Бракин, снова вильнув хвостом, сел, начал перебирать передними лапами. И неожиданно даже для себя самого сказал:

— Тяф!

Рыжая приподнялась, глядя угрожающе, исподлобья. Заворчала.

"Да-а… — подумал Бракин. — А лексикон-то у них тут бедноват".


* * *


Алёнка словно предчувствовала, что Он придёт. Долго не спала, то куталась в одеяло, то совсем сбрасывала его с себя. Ворочалась. Вздыхала, не открывая глаз.

Баба выводила носом заунывную свистящую песню, по временам всхрапывая лошадкой. Это были единственные звуки: в доме и за окном царила полная тишина.

Окно заросло льдом и инеем, и ярко серебрилось, отражая свет невидимой луны.

Потом Алёнка задремала. Ей почему-то приснился цирк, а в цирке — она, на большом одноколесном велосипеде. Какой-то клоун помогал ей сесть в высокое седло и говорил: "Крути быстрей педали! Крути, и не бойся! Самое главное — не бойся!"

Алёнка действительно стала крутить, изо всех сил вцепившись в изогнутый руль, но это не помогло: колесо свернулось набок, больно вывернув ногу, и Алёнка полетела вниз…

Она вскрикнула, просыпаясь. И тут же почувствовала, что чьи-то мягкие, пушистые, необыкновенно ласковые руки держат её, не давая упасть.

Она не открыла глаз, только сжалась, пряча голову в руках.

А потом почувствовала, что её плавно приподняли и уложили в постель. Простынь была прохладной, очень приятной. И подушка оказалась взбитой — как раз так, как нравилось Алёнке.

Она спокойно легла, вытянулась. Всё тот же невидимый, мохнатый, бережно укрыл её одеялом. "Странно, — подумала Алёнка, — одеяло ведь только что было горячим, а сейчас — холодное, приятное".

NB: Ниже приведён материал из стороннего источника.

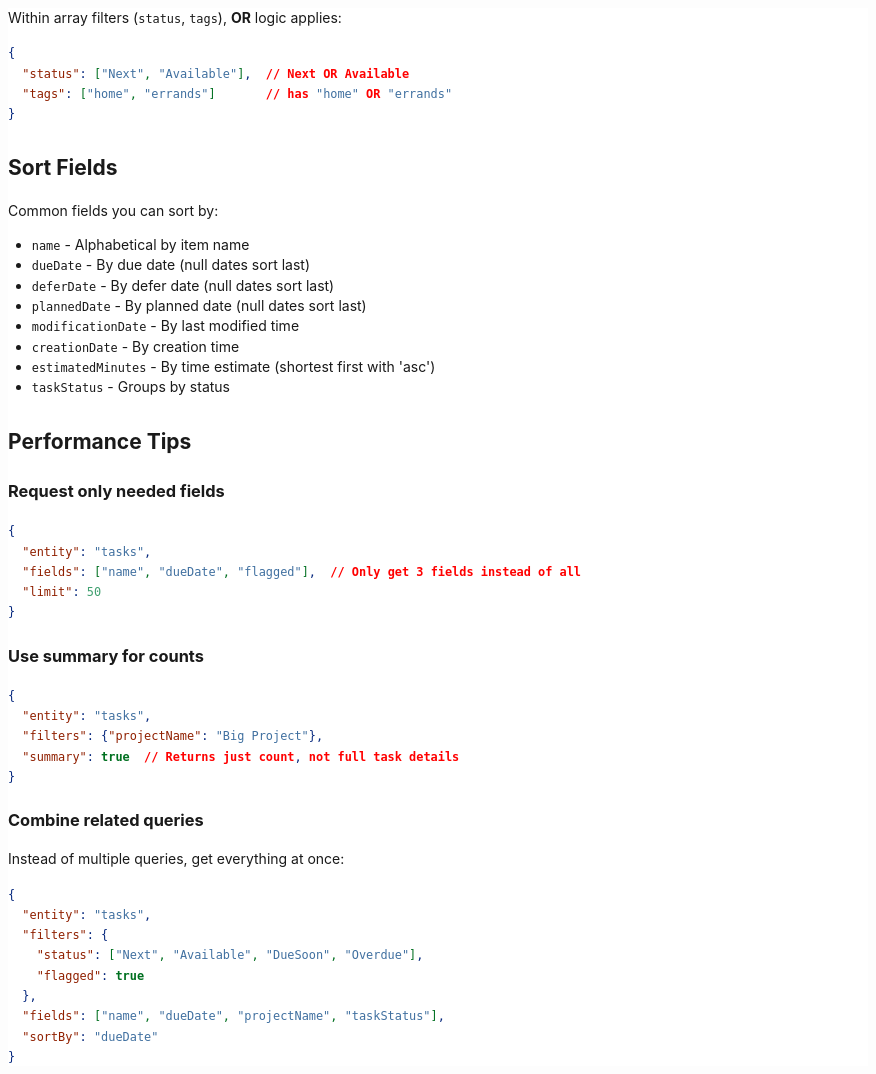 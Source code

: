 Within array filters (`status`, `tags`), **OR** logic applies:
```json
{
  "status": ["Next", "Available"],  // Next OR Available
  "tags": ["home", "errands"]       // has "home" OR "errands"
}
```

## Sort Fields

Common fields you can sort by:
- `name` - Alphabetical by item name
- `dueDate` - By due date (null dates sort last)
- `deferDate` - By defer date (null dates sort last)
- `plannedDate` - By planned date (null dates sort last)
- `modificationDate` - By last modified time
- `creationDate` - By creation time
- `estimatedMinutes` - By time estimate (shortest first with 'asc')
- `taskStatus` - Groups by status

## Performance Tips

### Request only needed fields
```json
{
  "entity": "tasks",
  "fields": ["name", "dueDate", "flagged"],  // Only get 3 fields instead of all
  "limit": 50
}
```

### Use summary for counts
```json
{
  "entity": "tasks",
  "filters": {"projectName": "Big Project"},
  "summary": true  // Returns just count, not full task details
}
```

### Combine related queries
Instead of multiple queries, get everything at once:
```json
{
  "entity": "tasks",
  "filters": {
    "status": ["Next", "Available", "DueSoon", "Overdue"],
    "flagged": true
  },
  "fields": ["name", "dueDate", "projectName", "taskStatus"],
  "sortBy": "dueDate"
}
```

Она хотела сказать об этом, но пушистая рука коснулась её губ, и тихий шелестящий голос произнёс над самым ухом:

— Спи, моя хорошая. Спи. Завтра ты увидишь много плохого, но не бойся. Они никого не убьют, и тебя не тронут. Только не выходи на улицу. Читай, рисуй, смотри телевизор.

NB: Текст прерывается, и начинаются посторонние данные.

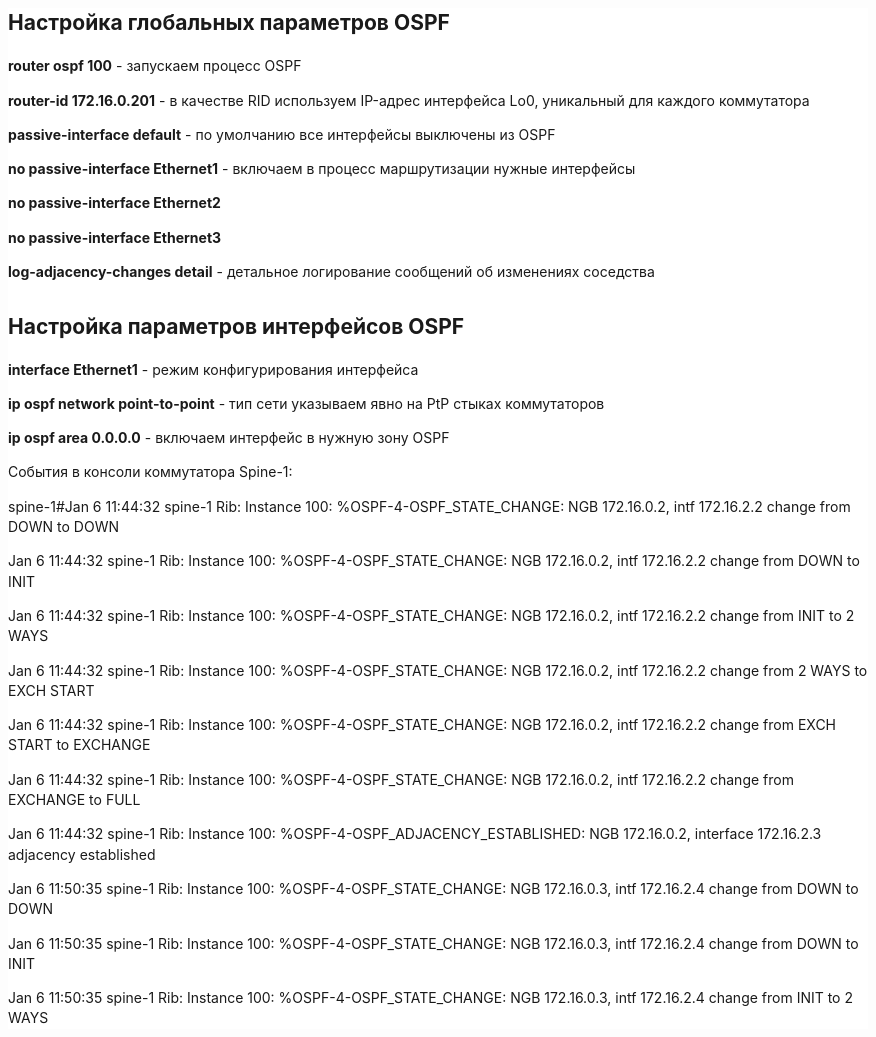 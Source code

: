 ## <a name="_toc187079729"></a>**Настройка глобальных параметров OSPF**

**router ospf 100**			- запускаем процесс OSPF

**router-id 172.16.0.201**	- в качестве RID используем IP-адрес интерфейса Lo0, уникальный для каждого коммутатора

**passive-interface default**		- по умолчанию все интерфейсы выключены из OSPF

**no passive-interface Ethernet1**	- включаем в процесс маршрутизации нужные интерфейсы

**no passive-interface Ethernet2**

**no passive-interface Ethernet3**

**log-adjacency-changes detail**		- детальное логирование сообщений об изменениях соседства

## <a name="_toc187079730"></a>**Настройка параметров интерфейсов OSPF**

**interface Ethernet1**			- режим конфигурирования интерфейса

**ip ospf network point-to-point**	- тип сети указываем явно на PtP стыках коммутаторов

**ip ospf area 0.0.0.0**			- включаем интерфейс в нужную зону OSPF

События в консоли коммутатора Spine-1:

spine-1#Jan  6 11:44:32 spine-1 Rib: Instance 100: %OSPF-4-OSPF\_STATE\_CHANGE: NGB 172.16.0.2, intf 172.16.2.2 change from DOWN to DOWN

Jan  6 11:44:32 spine-1 Rib: Instance 100: %OSPF-4-OSPF\_STATE\_CHANGE: NGB 172.16.0.2, intf 172.16.2.2 change from DOWN to INIT

Jan  6 11:44:32 spine-1 Rib: Instance 100: %OSPF-4-OSPF\_STATE\_CHANGE: NGB 172.16.0.2, intf 172.16.2.2 change from INIT to 2 WAYS

Jan  6 11:44:32 spine-1 Rib: Instance 100: %OSPF-4-OSPF\_STATE\_CHANGE: NGB 172.16.0.2, intf 172.16.2.2 change from 2 WAYS to EXCH START

Jan  6 11:44:32 spine-1 Rib: Instance 100: %OSPF-4-OSPF\_STATE\_CHANGE: NGB 172.16.0.2, intf 172.16.2.2 change from EXCH START to EXCHANGE

Jan  6 11:44:32 spine-1 Rib: Instance 100: %OSPF-4-OSPF\_STATE\_CHANGE: NGB 172.16.0.2, intf 172.16.2.2 change from EXCHANGE to FULL

Jan  6 11:44:32 spine-1 Rib: Instance 100: %OSPF-4-OSPF\_ADJACENCY\_ESTABLISHED: NGB 172.16.0.2, interface 172.16.2.3 adjacency established

Jan  6 11:50:35 spine-1 Rib: Instance 100: %OSPF-4-OSPF\_STATE\_CHANGE: NGB 172.16.0.3, intf 172.16.2.4 change from DOWN to DOWN

Jan  6 11:50:35 spine-1 Rib: Instance 100: %OSPF-4-OSPF\_STATE\_CHANGE: NGB 172.16.0.3, intf 172.16.2.4 change from DOWN to INIT

Jan  6 11:50:35 spine-1 Rib: Instance 100: %OSPF-4-OSPF\_STATE\_CHANGE: NGB 172.16.0.3, intf 172.16.2.4 change from INIT to 2 WAYS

— А кто это — "они"? — спросила Алёнка.

— Солдаты.

— С автоматами? — встрепенулась Алёнка и приоткрыла один глаз. Тёмная, высокая — под потолок — тень плавала над ней, заслоняя серебристое окно.

— Да. С оружием. Разным. И ещё — сети. Только не для рыбы… И много машин. Но ты не бойся. Я не дам им тронуть тебя. Я тебя уберегу.

— Но ведь они могут убить?

— Могут. Но ты не бойся.

— А если они убьют Джульку?

— Нет. Не убьют. Они будут искать бродячих собак. А Джулька живёт дома. Завтра утром хозяин, отец Андрея, посадит Джульку на цепь, — и тогда его никто не тронет.

Тёмная фигура отплыла от постели, на мгновение в комнате потемнело.

— Спи, — шепнул ласковый голос. — Спи, смотри только добрые сны, и ни о чём не беспокойся. Только постарайся утром не выходить на улицу.

Тень коснулась Алёнкиного лба, и тихо отступила, будто начала таять.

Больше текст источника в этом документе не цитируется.